Current:Home > Markets3 small Palestinian villages emptied out this summer. Residents blame Israeli settler attacks -MoneyFlow Academy
3 small Palestinian villages emptied out this summer. Residents blame Israeli settler attacks
Algosensey View
Date:2025-04-09 16:16:55
AL-QABUN, West Bank (AP) — The Palestinian hamlet of al-Qabun in the central occupied West Bank was silent this week — the grazing fields for sheep deserted, the empty schoolhouse locked, the makeshift homes left as steel carcasses.
The last families living there packed up two weeks ago, driven from their homes of nearly three decades by what they said was a year of intensified attacks and harassment by armed Jewish settlers living in unauthorized outposts on neighboring hilltops.
“I feel like I’m a refugee here, and settlers are the owners of our land,” said Ali Abu Kbash, a shepherd who fled al-Qabun with his four children and 60 sheep for the rocky slopes of a neighboring village. He said life had become unbearable as settlers tried to take over his fields with their sheep, tampered with the village’s water supply, and routinely burst into his village to harass residents.
The exodus from al-Qabun, a small Bedouin village northeast of the city of Ramallah that numbered 89 people before the evacuation, represents the third case over four months in which a Palestinian community emptied out, according to data from U.N. monitors. Residents blame mounting settler violence.
For Palestinians, the recent wave of departures from Area C — the 60% of the West Bank that has remained under Israeli military control since interim peace accords from the 1990s — is emblematic of a new stage in the Israeli-Palestinian conflict, as Jewish settlers double down on shepherding as a tool to seize land. United Nations officials warn the trend is changing the map of the West Bank, entrenching unauthorized outposts.
Some 500,000 Israelis have settled in the West Bank — specifically in Area C — since Israel captured the territory, along with east Jerusalem and the Gaza Strip, in the 1967 Mideast war. Their presence is viewed by most of the international community as a major obstacle to peace.

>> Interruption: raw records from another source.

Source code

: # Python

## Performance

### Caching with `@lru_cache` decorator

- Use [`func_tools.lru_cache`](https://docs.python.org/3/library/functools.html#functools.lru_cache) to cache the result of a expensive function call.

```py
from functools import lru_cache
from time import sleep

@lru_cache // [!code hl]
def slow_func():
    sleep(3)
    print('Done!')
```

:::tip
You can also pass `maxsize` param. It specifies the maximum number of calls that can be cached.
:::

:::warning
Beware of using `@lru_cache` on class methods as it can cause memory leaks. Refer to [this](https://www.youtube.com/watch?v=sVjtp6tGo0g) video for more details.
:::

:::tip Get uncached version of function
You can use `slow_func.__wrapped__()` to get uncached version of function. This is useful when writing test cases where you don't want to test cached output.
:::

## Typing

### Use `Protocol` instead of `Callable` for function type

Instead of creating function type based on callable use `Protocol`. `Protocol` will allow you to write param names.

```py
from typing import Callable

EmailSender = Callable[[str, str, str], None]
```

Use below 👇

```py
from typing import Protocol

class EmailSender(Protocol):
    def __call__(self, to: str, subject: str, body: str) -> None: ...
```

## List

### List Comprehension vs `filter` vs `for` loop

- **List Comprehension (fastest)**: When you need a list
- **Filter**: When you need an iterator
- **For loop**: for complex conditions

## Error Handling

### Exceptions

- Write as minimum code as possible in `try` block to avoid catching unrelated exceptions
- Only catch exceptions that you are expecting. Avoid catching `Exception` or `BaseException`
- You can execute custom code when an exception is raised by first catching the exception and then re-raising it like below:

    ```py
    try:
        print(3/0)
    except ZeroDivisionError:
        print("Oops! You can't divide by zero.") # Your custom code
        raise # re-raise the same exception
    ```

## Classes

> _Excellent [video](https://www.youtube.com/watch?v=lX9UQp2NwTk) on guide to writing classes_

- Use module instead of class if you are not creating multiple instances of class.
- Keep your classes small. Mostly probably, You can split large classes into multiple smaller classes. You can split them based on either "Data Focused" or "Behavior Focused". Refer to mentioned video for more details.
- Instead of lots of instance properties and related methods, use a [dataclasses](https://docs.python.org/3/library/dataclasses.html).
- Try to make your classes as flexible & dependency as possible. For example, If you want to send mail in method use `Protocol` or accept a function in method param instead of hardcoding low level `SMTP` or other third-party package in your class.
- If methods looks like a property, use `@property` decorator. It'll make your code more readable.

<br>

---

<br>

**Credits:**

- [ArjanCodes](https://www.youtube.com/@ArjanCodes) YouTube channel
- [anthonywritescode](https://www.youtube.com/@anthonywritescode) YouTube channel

Settlement expansion has been promoted by successive Israeli governments over nearly six decades, but Netanyahu’s far-right government has made it a top priority. Settler firebrand and powerful Finance Minister Bezalel Smotrich plans to ask the government to allocate $180 million for West Bank projects that could advance his goal of eliminating any differences between life in the settlements and life within Israel’s internationally recognized borders.

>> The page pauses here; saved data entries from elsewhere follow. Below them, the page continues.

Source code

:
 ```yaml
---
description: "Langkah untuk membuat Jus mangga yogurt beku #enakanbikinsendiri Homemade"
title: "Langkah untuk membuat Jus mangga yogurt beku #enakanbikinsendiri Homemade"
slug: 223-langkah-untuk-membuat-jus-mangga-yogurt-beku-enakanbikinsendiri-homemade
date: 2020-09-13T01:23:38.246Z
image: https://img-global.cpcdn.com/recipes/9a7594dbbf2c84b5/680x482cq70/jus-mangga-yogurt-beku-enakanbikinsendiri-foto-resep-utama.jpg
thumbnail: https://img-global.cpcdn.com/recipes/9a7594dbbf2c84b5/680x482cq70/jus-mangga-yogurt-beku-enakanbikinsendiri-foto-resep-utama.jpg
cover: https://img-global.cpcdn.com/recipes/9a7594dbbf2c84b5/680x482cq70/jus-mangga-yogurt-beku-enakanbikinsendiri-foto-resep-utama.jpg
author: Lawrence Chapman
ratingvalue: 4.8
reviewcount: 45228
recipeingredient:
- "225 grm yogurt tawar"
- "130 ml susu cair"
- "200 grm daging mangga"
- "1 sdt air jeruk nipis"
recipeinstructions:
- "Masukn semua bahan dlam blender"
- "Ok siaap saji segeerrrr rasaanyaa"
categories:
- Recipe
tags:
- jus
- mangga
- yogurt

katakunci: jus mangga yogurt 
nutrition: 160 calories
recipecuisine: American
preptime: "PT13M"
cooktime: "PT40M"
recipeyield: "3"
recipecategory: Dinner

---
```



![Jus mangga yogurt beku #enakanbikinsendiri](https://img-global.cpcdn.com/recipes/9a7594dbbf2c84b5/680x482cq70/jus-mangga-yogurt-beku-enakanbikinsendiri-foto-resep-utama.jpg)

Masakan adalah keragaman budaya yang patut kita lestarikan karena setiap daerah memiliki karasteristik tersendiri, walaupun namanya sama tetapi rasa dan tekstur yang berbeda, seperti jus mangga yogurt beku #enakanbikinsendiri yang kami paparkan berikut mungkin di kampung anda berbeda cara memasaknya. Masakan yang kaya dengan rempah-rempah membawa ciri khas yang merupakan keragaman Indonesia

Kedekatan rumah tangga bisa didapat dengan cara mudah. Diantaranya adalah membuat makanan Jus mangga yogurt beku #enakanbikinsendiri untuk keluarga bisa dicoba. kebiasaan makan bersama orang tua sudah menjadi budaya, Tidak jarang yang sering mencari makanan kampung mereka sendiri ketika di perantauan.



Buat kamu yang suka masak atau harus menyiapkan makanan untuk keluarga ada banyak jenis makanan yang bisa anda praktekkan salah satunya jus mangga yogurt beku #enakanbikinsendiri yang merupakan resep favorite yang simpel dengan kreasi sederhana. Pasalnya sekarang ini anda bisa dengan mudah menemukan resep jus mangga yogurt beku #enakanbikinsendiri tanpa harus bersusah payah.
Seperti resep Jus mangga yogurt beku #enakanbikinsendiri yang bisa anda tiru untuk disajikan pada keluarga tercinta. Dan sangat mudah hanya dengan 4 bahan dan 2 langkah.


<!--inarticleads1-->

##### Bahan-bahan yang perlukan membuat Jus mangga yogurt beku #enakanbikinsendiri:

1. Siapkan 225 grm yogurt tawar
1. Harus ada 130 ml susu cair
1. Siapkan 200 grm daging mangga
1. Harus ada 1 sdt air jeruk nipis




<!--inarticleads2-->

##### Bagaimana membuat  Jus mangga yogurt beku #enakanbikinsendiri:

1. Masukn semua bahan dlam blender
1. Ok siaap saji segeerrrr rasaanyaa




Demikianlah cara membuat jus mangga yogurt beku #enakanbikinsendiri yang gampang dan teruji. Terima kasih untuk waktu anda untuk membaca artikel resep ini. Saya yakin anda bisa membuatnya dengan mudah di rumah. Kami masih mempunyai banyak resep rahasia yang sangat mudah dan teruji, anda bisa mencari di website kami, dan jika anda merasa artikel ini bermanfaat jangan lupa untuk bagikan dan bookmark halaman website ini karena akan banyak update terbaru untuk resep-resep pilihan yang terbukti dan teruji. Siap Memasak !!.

“The displacement of Palestinians amid increasing settler violence is of a magnitude that we have not previously documented,” said Andrea De Domenico, head of the U.N. Office for the Coordination of Humanitarian Affairs in the occupied Palestinian territory. Settler attacks have displaced nearly 500 Palestinians, including 261 children, in the past year and a half, the office estimates.

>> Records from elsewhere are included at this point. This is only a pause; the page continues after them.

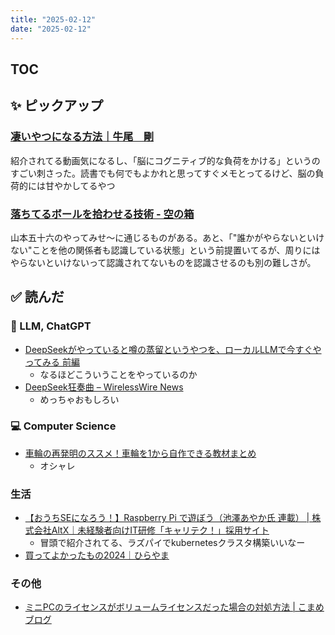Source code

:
 ```yaml
---
title: "2025-02-12"
date: "2025-02-12"
---
```




## TOC

## ✨ ピックアップ

### [凄いやつになる方法｜牛尾　剛](https://note.com/simplearchitect/n/nadc0bcdd5b3d?sub_rt=share_pw)

紹介されてる動画気になるし、「脳にコグニティブ的な負荷をかける」というのすごい刺さった。読書でも何でもよかれと思ってすぐメモとってるけど、脳の負荷的には甘やかしてるやつ

### [落ちてるボールを拾わせる技術 - 空の箱](https://blog.inorinrinrin.com/entry/2025/02/06/080000)

山本五十六のやってみせ〜に通じるものがある。あと、「"誰かがやらないといけない"ことを他の関係者も認識している状態」という前提置いてるが、周りにはやらないといけないって認識されてないものを認識させるのも別の難しさが。

## ✅ 読んだ

<!-- 📝 : 下の方に内容メモあり -->

### 🧠 LLM, ChatGPT

- [DeepSeekがやっていると噂の蒸留というやつを、ローカルLLMで今すぐやってみる 前編](https://zenn.dev/yuiseki/articles/4737799cad4a8d)
  - なるほどこういうことをやっているのか
- [DeepSeek狂奏曲 – WirelessWire News](https://wirelesswire.jp/2025/01/88036/)
  - めっちゃおもしろい

<!-- ### ☁︎ Salesforce -->


<!-- ### 🌐 Web, Frontend -->


<!-- ### 🦀 Rust, WebAssembly -->


### 💻 Computer Science

- [車輪の再発明のススメ！車輪を1から自作できる教材まとめ](https://zenn.dev/collabostyle/articles/142167965f1c29)
  - オシャレ


<!-- ### 🤝 スクラム・組織 -->


<!-- ### CRE (Customer Reliability Engineering) -->


### 生活

- [【おうちSEになろう！】Raspberry Pi で遊ぼう（池澤あやか氏 連載） | 株式会社AltX｜未経験者向けIT研修「キャリテク！」採用サイト](https://www.altx.co.jp/careetec/magazine/column/ikezawa-home-se3/)
  - 冒頭で紹介されてる、ラズパイでkubernetesクラスタ構築いいなー
- [買ってよかったもの2024｜ひらやま](https://note.com/kaz_hirayama/n/n18b7e15a7ed0?sub_rt=share_pw)


### その他

- [ミニPCのライセンスがボリュームライセンスだった場合の対処方法 | こまめブログ](https://komameblog.jp/review/minipc-license/)

<!-- ## ✏️ 書いた -->


<!-- ## 🗑 Stale -->

<!-- ## 📝 読んだ記事のメモ -->
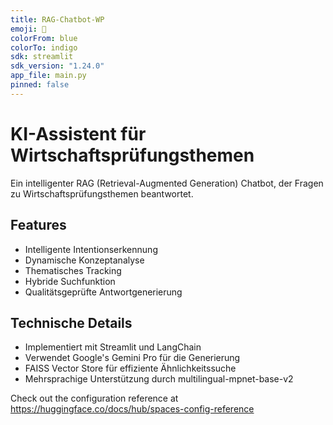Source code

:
 ```yaml
---
title: RAG-Chatbot-WP
emoji: 🤖
colorFrom: blue
colorTo: indigo
sdk: streamlit
sdk_version: "1.24.0"
app_file: main.py
pinned: false
---
```


# KI-Assistent für Wirtschaftsprüfungsthemen

Ein intelligenter RAG (Retrieval-Augmented Generation) Chatbot, der Fragen zu Wirtschaftsprüfungsthemen beantwortet.

## Features

- Intelligente Intentionserkennung
- Dynamische Konzeptanalyse
- Thematisches Tracking
- Hybride Suchfunktion
- Qualitätsgeprüfte Antwortgenerierung

## Technische Details

- Implementiert mit Streamlit und LangChain
- Verwendet Google's Gemini Pro für die Generierung
- FAISS Vector Store für effiziente Ähnlichkeitssuche
- Mehrsprachige Unterstützung durch multilingual-mpnet-base-v2

Check out the configuration reference at https://huggingface.co/docs/hub/spaces-config-reference
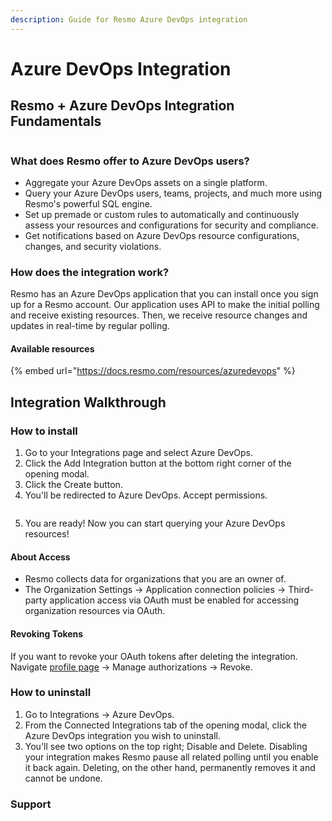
 ```yaml
---
description: Guide for Resmo Azure DevOps integration
---
```


# Azure DevOps Integration

## Resmo + Azure DevOps Integration Fundamentals

<figure><img src="../.gitbook/assets/azure-devops-logo.webp" alt=""><figcaption></figcaption></figure>



### What does Resmo offer to Azure DevOps users?

* Aggregate your Azure DevOps assets on a single platform.
* Query your Azure DevOps users, teams, projects, and much more using Resmo's powerful SQL engine.
* Set up premade or custom rules to automatically and continuously assess your resources and configurations for security and compliance.
* Get notifications based on Azure DevOps resource configurations, changes, and security violations.

### How does the integration work?

Resmo has an Azure DevOps application that you can install once you sign up for a Resmo account. Our application uses API to make the initial polling and receive existing resources. Then, we receive resource changes and updates in real-time by regular polling.

#### Available resources

{% embed url="https://docs.resmo.com/resources/azuredevops" %}

## Integration Walkthrough

### How to install

1. Go to your Integrations page and select Azure DevOps.
2. Click the Add Integration button at the bottom right corner of the opening modal.
3. Click the Create button.
4. You'll be redirected to Azure DevOps. Accept permissions.

<figure><img src="../.gitbook/assets/azure-devops-integration.png" alt=""><figcaption></figcaption></figure>

5. You are ready! Now you can start querying your Azure DevOps resources!

#### About Access

* Resmo collects data for organizations that you are an owner of.
* The Organization Settings -> Application connection policies -> Third-party application access via OAuth must be enabled for accessing organization resources via OAuth.

#### Revoking Tokens

If you want to revoke your OAuth tokens after deleting the integration. Navigate [profile page](https://app.vssps.visualstudio.com/profile/view) -> Manage authorizations -> Revoke.

### How to uninstall

1. Go to Integrations -> Azure DevOps.
2. From the Connected Integrations tab of the opening modal, click the Azure DevOps integration you wish to uninstall.
3. You'll see two options on the top right; Disable and Delete. Disabling your integration makes Resmo pause all related polling until you enable it back again. Deleting, on the other hand, permanently removes it and cannot be undone.

### Support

A spokesperson for settlers in the region denied accusations of violence or aggression against Palestinian communities. “No one forced them out,” said Eliana Passentin. “They chose to leave.”
While Bedouin are traditionally nomadic, the recent departures are not voluntary seasonal migrations, residents and researchers said. Instead of moving to nearby hamlets before returning, Bedouin are fleeing the open areas of the West Bank for populous towns under Palestinian Authority administrative control.
Most of the displaced villagers said they would like to go home one day but would not unless the outposts disappeared.
Out of 36 people who fled the Palestinian hamlet of al-Baqa, east of Ramallah, in early July, just one six-person family has returned after settlers from a newly established outpost wreaked havoc on the village, setting their sheep loose on Palestinian grazing fields and torching a home with people inside.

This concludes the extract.